Intervention de Dominique Vérien

Réunion du 26 janvier 2021 à 21h30
Code de la justice pénale des mineurs — Discussion générale

Photo de Dominique VérienDominique Vérien :

Ce temps judiciaire long, c’est aussi un grand nombre de mineurs en détention provisoire. À la fin de l’année 2020, 80 % des mineurs détenus l’étaient en détention provisoire. Pour les majeurs, c’est de l’ordre d’un tiers. Cela pourrait laisser entendre que beaucoup de ces mineurs n’auraient pas dû passer par la case prison, ladite case n’étant pas, on le sait, le meilleur lieu d’éducation et de réinsertion.

Après cette première audience, si le mineur est déclaré coupable, viennent six à neuf mois de suivi éducatif devant lui permettre d’intégrer sa culpabilité et de comprendre la portée de ses actes et devant surtout permettre de prendre des mesures évitant toute réitération. C’est alors qu’interviendra une seconde audience, qui décidera de la sanction, en tenant compte du comportement et de l’implication de l’adolescent durant son parcours éducatif.

Nous ne pouvons que saluer cette volonté d’aller plus vite, monsieur le garde des sceaux. J’appelle cependant votre attention sur l’importance de donner à notre justice les moyens de vos ambitions ; je dirais même de nos ambitions ! En l’état actuel, il est à craindre que ces délais ne puissent pas être respectés, tout comme ils ont du mal à être tenus aujourd’hui.

Permettez-moi de prendre ici un exemple très concret : en vertu du troisième alinéa de l’article 12 de la loi du 27 mars 2012 de programmation relative à l’exécution des peines, les services de la protection judiciaire de la jeunesse sont tenus de prendre en charge le mineur ayant fait l’objet d’une décision judiciaire au plus tard cinq jours après. L’intention est louable. En pratique, les services convoquent bien les mineurs dans ce délai, afin d’être en conformité avec la loi, mais c’est seulement pour lui fixer un rendez-vous ultérieur, souvent un mois après, faute de moyens. La réalité des cinq jours, c’est trente-cinq jours ! Là encore, il y a un problème de temporalité. Simplement, il est lié non pas à l’âge des protagonistes, mais plus sûrement, à mon avis, à leur nombre, que ce soit coté mineurs ou côté PJJ.

Lors d’une audition, notre collègue Maryse Carrère vous a interrogé sur les moyens de la PJJ et le besoin de renforcement par rapport à la réforme. Vous lui avez répondu qu’il n’y aurait pas plus de mineurs et que le travail de la PJJ ne serait pas très différent. C’est juste ! Mais les difficultés de la PJJ resteront également les mêmes, et ce sera tout aussi compliqué pour eux d’accompagner les mineurs et de les prendre en charge dans un temps court, chose qu’ils ont du mal à faire aujourd’hui, si vous ne les aidez pas.
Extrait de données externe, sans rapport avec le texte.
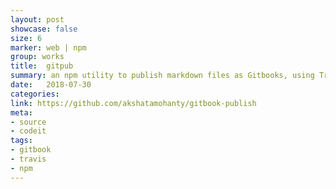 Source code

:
 ```yaml
---
layout: post
showcase: false
size: 6
marker: web | npm
group: works
title:  gitpub
summary: an npm utility to publish markdown files as Gitbooks, using Travis.CI
date:   2018-07-30
categories:
link: https://github.com/akshatamohanty/gitbook-publish
meta:
- source
- codeit
tags:
- gitbook
- travis
- npm
---
```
Alors, monsieur le garde des sceaux, au regard de l’ambition de ce texte, ne partons pas du principe qu’une fois de plus « l’intendance suivra » ! Donnons à notre justice les moyens humains et matériels – je pense ici, vous vous en doutez bien, à l’informatique – pour s’assurer du succès de cette réforme.

Je ne reviendrai pas sur la présomption simple de non-discernement pour les mineurs de moins de 13 ans. Voilà qui nous met en conformité avec le droit international. Je salue tout de même à ce sujet le travail de notre rapporteure – vous l’avez fait vous-même, monsieur le garde des sceaux –, qui apporte quelques pistes permettant de définir le discernement, afin d’éviter que, selon la juridiction dont dépend le mineur, voire selon le juge auquel il est affecté, la disparité du concept ne soit trop forte.

Je voudrais en revanche revenir sur le juge des libertés et de la détention. Paris n’est pas la France. La France est maillée – pourvu que ça dure ! – de petits tribunaux ne disposant pas de pléthore de juges des libertés et de la détention. Vous indiquez que nous n’avons pas beaucoup de juges des enfants non plus ; je pense que nous en avons tout de même un peu plus que de juges des libertés et de la détention.